# Exercise
The reply should contain every entry exactly as given, with no pictures in it.
+++ Data extracts +++
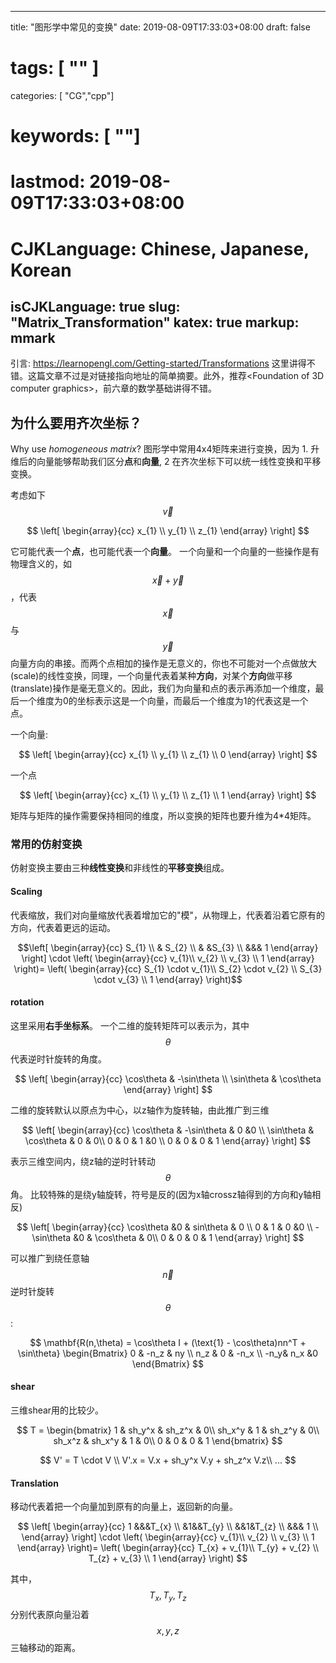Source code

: 
---
title: "图形学中常见的变换"
date: 2019-08-09T17:33:03+08:00
draft: false
# tags: [ "" ]
categories: [ "CG","cpp"]
# keywords: [ ""]
# lastmod: 2019-08-09T17:33:03+08:00
# CJKLanguage: Chinese, Japanese, Korean
isCJKLanguage: true
slug: "Matrix_Transformation"
katex: true
markup: mmark
---

引言: https://learnopengl.com/Getting-started/Transformations 这里讲得不错。这篇文章不过是对链接指向地址的简单摘要。此外，推荐\<Foundation of 3D computer graphics\>，前六章的数学基础讲得不错。

##  为什么要用齐次坐标？



Why use *homogeneous matrix*? 图形学中常用4x4矩阵来进行变换，因为 1. 升维后的向量能够帮助我们区分**点**和**向量**, 2 在齐次坐标下可以统一线性变换和平移变换。

考虑如下 $$ \vec{v} $$

$$
\left[
\begin{array}{cc}
 x_{1} \\
 y_{1} \\
 z_{1}
 \end{array}
  \right]
 $$

它可能代表一个**点**，也可能代表一个**向量**。 一个向量和一个向量的一些操作是有物理含义的，如$$\vec x + \vec y$$，代表$$\vec x$$与$$\vec y$$向量方向的串接。而两个点相加的操作是无意义的，你也不可能对一个点做放大(scale)的线性变换，同理，一个向量代表着某种**方向**，对某个**方向**做平移(translate)操作是毫无意义的。因此，我们为向量和点的表示再添加一个维度，最后一个维度为0的坐标表示这是一个向量，而最后一个维度为1的代表这是一个点。

一个向量:

$$
\left[
\begin{array}{cc}
 x_{1} \\
 y_{1} \\
 z_{1} \\
 0
 \end{array}
  \right]
 $$

一个点

$$
\left[
\begin{array}{cc}
 x_{1} \\
 y_{1} \\
 z_{1} \\
1
 \end{array}
  \right]
 $$

矩阵与矩阵的操作需要保持相同的维度，所以变换的矩阵也要升维为4*4矩阵。

### 常用的仿射变换

仿射变换主要由三种**线性变换**和非线性的**平移变换**组成。

#### Scaling

代表缩放，我们对向量缩放代表着增加它的"模"，从物理上，代表着沿着它原有的方向，代表着更远的运动。

$$\left[
\begin{array}{cc}
 S_{1} \\
 & S_{2} \\
 & &S_{3} \\
&&& 1
 \end{array}
  \right]
  \cdot     \left(
\begin{array}{cc}
v_{1}\\
v_{2} \\
v_{3} \\
1
 \end{array}
  \right)=    \left(
\begin{array}{cc}
S_{1} \cdot v_{1}\\
S_{2} \cdot v_{2} \\
S_{3} \cdot v_{3} \\
1
 \end{array}
  \right)$$


#### rotation
这里采用**右手坐标系**。
一个二维的旋转矩阵可以表示为，其中$$\theta$$代表逆时针旋转的角度。

$$
 \left[
\begin{array}{cc}
\cos\theta & -\sin\theta \\
\sin\theta & \cos\theta
 \end{array}
  \right]
  $$

  二维的旋转默认以原点为中心，以z轴作为旋转轴，由此推广到三维

  $$
 \left[
\begin{array}{cc}
\cos\theta & -\sin\theta & 0 &0 \\
\sin\theta & \cos\theta & 0  & 0\\
0 & 0 & 1 &0 \\
0 & 0 & 0 & 1
 \end{array}
  \right]
  $$

  表示三维空间内，绕z轴的逆时针转动$$\theta$$角。
比较特殊的是绕y轴旋转，符号是反的(因为x轴crossz轴得到的方向和y轴相反)

  $$
 \left[
\begin{array}{cc}
\cos\theta &0 & sin\theta & 0  \\
0 & 1 & 0 &0 \\
-\sin\theta &0 & \cos\theta  & 0\\
0 & 0 & 0 & 1
 \end{array}
  \right]
  $$

可以推广到绕任意轴$$\vec{n}$$逆时针旋转$$\theta$$:

$$ \mathbf{R(n,\theta) = \cos\theta I + (\text{1} - \cos\theta)nn^T + \sin\theta}
\begin{Bmatrix}
  0 & -n_z & ny \\
  n_z & 0 & -n_x \\
  -n_y& n_x &0
\end{Bmatrix}
 $$

#### shear
三维shear用的比较少。

$$
T = 
\begin{bmatrix}
 1  & sh_y^x & sh_z^x  & 0\\
 sh_x^y & 1 & sh_z^y & 0\\
  sh_x^z & sh_x^y &   1 & 0\\
  0 & 0 & 0 & 1
\end{bmatrix}
 $$
 
$$
 V' = T \cdot V \\
 V'.x = V.x + sh_y^x V.y + sh_z^x V.z\\
 ...
 $$


#### Translation

移动代表着把一个向量加到原有的向量上，返回新的向量。

$$
\left[
\begin{array}{cc}
1 &&&T_{x} \\
 &1&&T_{y} \\
 &&1&T_{z} \\
&&& 1     \\
 \end{array}
  \right]
  \cdot \left(
\begin{array}{cc}
v_{1}\\
v_{2} \\
v_{3} \\
1
 \end{array}
  \right)=    \left(
\begin{array}{cc}
T_{x} + v_{1}\\
T_{y} + v_{2} \\
T_{z} + v_{3} \\
1
 \end{array}
  \right)
 $$

 其中，$$T_x,T_y,T_z$$分别代表原向量沿着$$x,y,z$$三轴移动的距离。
+++
# Result
Source code

: 
---
title: "图形学中常见的变换"
date: 2019-08-09T17:33:03+08:00
draft: false
# tags: [ "" ]
categories: [ "CG","cpp"]
# keywords: [ ""]
# lastmod: 2019-08-09T17:33:03+08:00
# CJKLanguage: Chinese, Japanese, Korean
isCJKLanguage: true
slug: "Matrix_Transformation"
katex: true
markup: mmark
---

引言: https://learnopengl.com/Getting-started/Transformations 这里讲得不错。这篇文章不过是对链接指向地址的简单摘要。此外，推荐\<Foundation of 3D computer graphics\>，前六章的数学基础讲得不错。

##  为什么要用齐次坐标？



Why use *homogeneous matrix*? 图形学中常用4x4矩阵来进行变换，因为 1. 升维后的向量能够帮助我们区分**点**和**向量**, 2 在齐次坐标下可以统一线性变换和平移变换。

考虑如下 $$ \vec{v} $$

$$
\left[
\begin{array}{cc}
 x_{1} \\
 y_{1} \\
 z_{1}
 \end{array}
  \right]
 $$

它可能代表一个**点**，也可能代表一个**向量**。 一个向量和一个向量的一些操作是有物理含义的，如$$\vec x + \vec y$$，代表$$\vec x$$与$$\vec y$$向量方向的串接。而两个点相加的操作是无意义的，你也不可能对一个点做放大(scale)的线性变换，同理，一个向量代表着某种**方向**，对某个**方向**做平移(translate)操作是毫无意义的。因此，我们为向量和点的表示再添加一个维度，最后一个维度为0的坐标表示这是一个向量，而最后一个维度为1的代表这是一个点。

一个向量:

$$
\left[
\begin{array}{cc}
 x_{1} \\
 y_{1} \\
 z_{1} \\
 0
 \end{array}
  \right]
 $$

一个点

$$
\left[
\begin{array}{cc}
 x_{1} \\
 y_{1} \\
 z_{1} \\
1
 \end{array}
  \right]
 $$

矩阵与矩阵的操作需要保持相同的维度，所以变换的矩阵也要升维为4*4矩阵。

### 常用的仿射变换

仿射变换主要由三种**线性变换**和非线性的**平移变换**组成。

#### Scaling

代表缩放，我们对向量缩放代表着增加它的"模"，从物理上，代表着沿着它原有的方向，代表着更远的运动。

$$\left[
\begin{array}{cc}
 S_{1} \\
 & S_{2} \\
 & &S_{3} \\
&&& 1
 \end{array}
  \right]
  \cdot     \left(
\begin{array}{cc}
v_{1}\\
v_{2} \\
v_{3} \\
1
 \end{array}
  \right)=    \left(
\begin{array}{cc}
S_{1} \cdot v_{1}\\
S_{2} \cdot v_{2} \\
S_{3} \cdot v_{3} \\
1
 \end{array}
  \right)$$


#### rotation
这里采用**右手坐标系**。
一个二维的旋转矩阵可以表示为，其中$$\theta$$代表逆时针旋转的角度。

$$
 \left[
\begin{array}{cc}
\cos\theta & -\sin\theta \\
\sin\theta & \cos\theta
 \end{array}
  \right]
  $$

  二维的旋转默认以原点为中心，以z轴作为旋转轴，由此推广到三维

  $$
 \left[
\begin{array}{cc}
\cos\theta & -\sin\theta & 0 &0 \\
\sin\theta & \cos\theta & 0  & 0\\
0 & 0 & 1 &0 \\
0 & 0 & 0 & 1
 \end{array}
  \right]
  $$

  表示三维空间内，绕z轴的逆时针转动$$\theta$$角。
比较特殊的是绕y轴旋转，符号是反的(因为x轴crossz轴得到的方向和y轴相反)

  $$
 \left[
\begin{array}{cc}
\cos\theta &0 & sin\theta & 0  \\
0 & 1 & 0 &0 \\
-\sin\theta &0 & \cos\theta  & 0\\
0 & 0 & 0 & 1
 \end{array}
  \right]
  $$

可以推广到绕任意轴$$\vec{n}$$逆时针旋转$$\theta$$:

$$ \mathbf{R(n,\theta) = \cos\theta I + (\text{1} - \cos\theta)nn^T + \sin\theta}
\begin{Bmatrix}
  0 & -n_z & ny \\
  n_z & 0 & -n_x \\
  -n_y& n_x &0
\end{Bmatrix}
 $$

#### shear
三维shear用的比较少。

$$
T = 
\begin{bmatrix}
 1  & sh_y^x & sh_z^x  & 0\\
 sh_x^y & 1 & sh_z^y & 0\\
  sh_x^z & sh_x^y &   1 & 0\\
  0 & 0 & 0 & 1
\end{bmatrix}
 $$
 
$$
 V' = T \cdot V \\
 V'.x = V.x + sh_y^x V.y + sh_z^x V.z\\
 ...
 $$


#### Translation

移动代表着把一个向量加到原有的向量上，返回新的向量。

$$
\left[
\begin{array}{cc}
1 &&&T_{x} \\
 &1&&T_{y} \\
 &&1&T_{z} \\
&&& 1     \\
 \end{array}
  \right]
  \cdot \left(
\begin{array}{cc}
v_{1}\\
v_{2} \\
v_{3} \\
1
 \end{array}
  \right)=    \left(
\begin{array}{cc}
T_{x} + v_{1}\\
T_{y} + v_{2} \\
T_{z} + v_{3} \\
1
 \end{array}
  \right)
 $$

 其中，$$T_x,T_y,T_z$$分别代表原向量沿着$$x,y,z$$三轴移动的距离。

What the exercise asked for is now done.